• _WHAT YOU SHOULD DO_: Reproduce exactly the lines from the one containing "the time needed" through the last line of the records below, both included, and nothing else.

* * * *

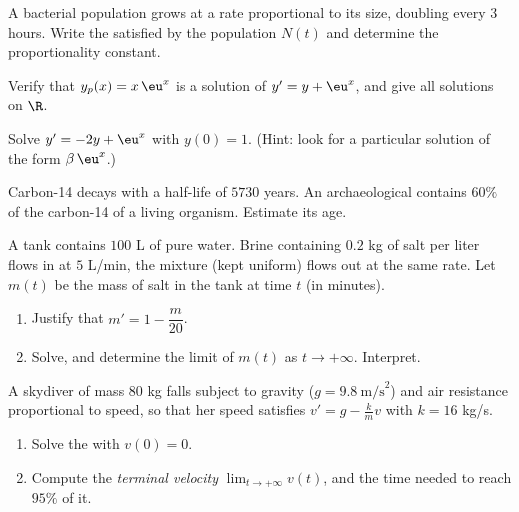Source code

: \begin{exercise}[$\star$]\label{exo:g12:diffeq:2}
A bacterial population grows at a rate proportional to its size, doubling
every $3$ hours. Write the  satisfied by the population
$N(t)$ and determine the proportionality constant.
\end{exercise}

\begin{exercise}[$\star$]\label{exo:g12:diffeq:3}
Verify that $y_p(x) = x\,\eu^{x}$ is a solution of $y' = y + \eu^x$, and
give all solutions on $\R$.
\end{exercise}

\begin{exercise}[$\star\star$]\label{exo:g12:diffeq:4}
Solve $y' = -2y + \eu^{x}$ with $y(0) = 1$.
(Hint: look for a particular solution of the form $\beta\,\eu^{x}$.)
\end{exercise}

\begin{exercise}[$\star\star$]\label{exo:g12:diffeq:5}
Carbon-14 decays with a half-life of $5730$ years. An archaeological 
contains $60\%$ of the carbon-14 of a living organism. Estimate its age.
\end{exercise}

\begin{exercise}[$\star\star$]\label{exo:g12:diffeq:6}
A tank contains $100$ L of pure water. Brine containing $0.2$ kg of salt per
liter flows in at $5$ L/min, the mixture (kept uniform) flows out at the same
rate. Let $m(t)$ be the mass of salt in the tank at time $t$ (in minutes).
\begin{enumerate}
  \item Justify that $m' = 1 - \dfrac{m}{20}$.
  \item Solve, and determine the limit of $m(t)$ as $t \to +\infty$.
        Interpret.
\end{enumerate}
\end{exercise}

\begin{exercise}[$\star\star$]\label{exo:g12:diffeq:7}
A skydiver of mass $80$ kg falls subject to gravity
($g = 9.8\ \text{m/s}^2$) and air resistance proportional to speed, so that
her speed satisfies $v' = g - \frac{k}{m}v$ with $k = 16$ kg/s.
\begin{enumerate}
  \item Solve the  with $v(0) = 0$.
  \item Compute the \emph{terminal velocity} $\lim_{t\to+\infty} v(t)$, and
        the time needed to reach $95\%$ of it.
\end{enumerate}
\end{exercise}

* * * *

• _EXERCISE SOLUTION_:
        the time needed to reach $95\%$ of it.
\end{enumerate}
\end{exercise}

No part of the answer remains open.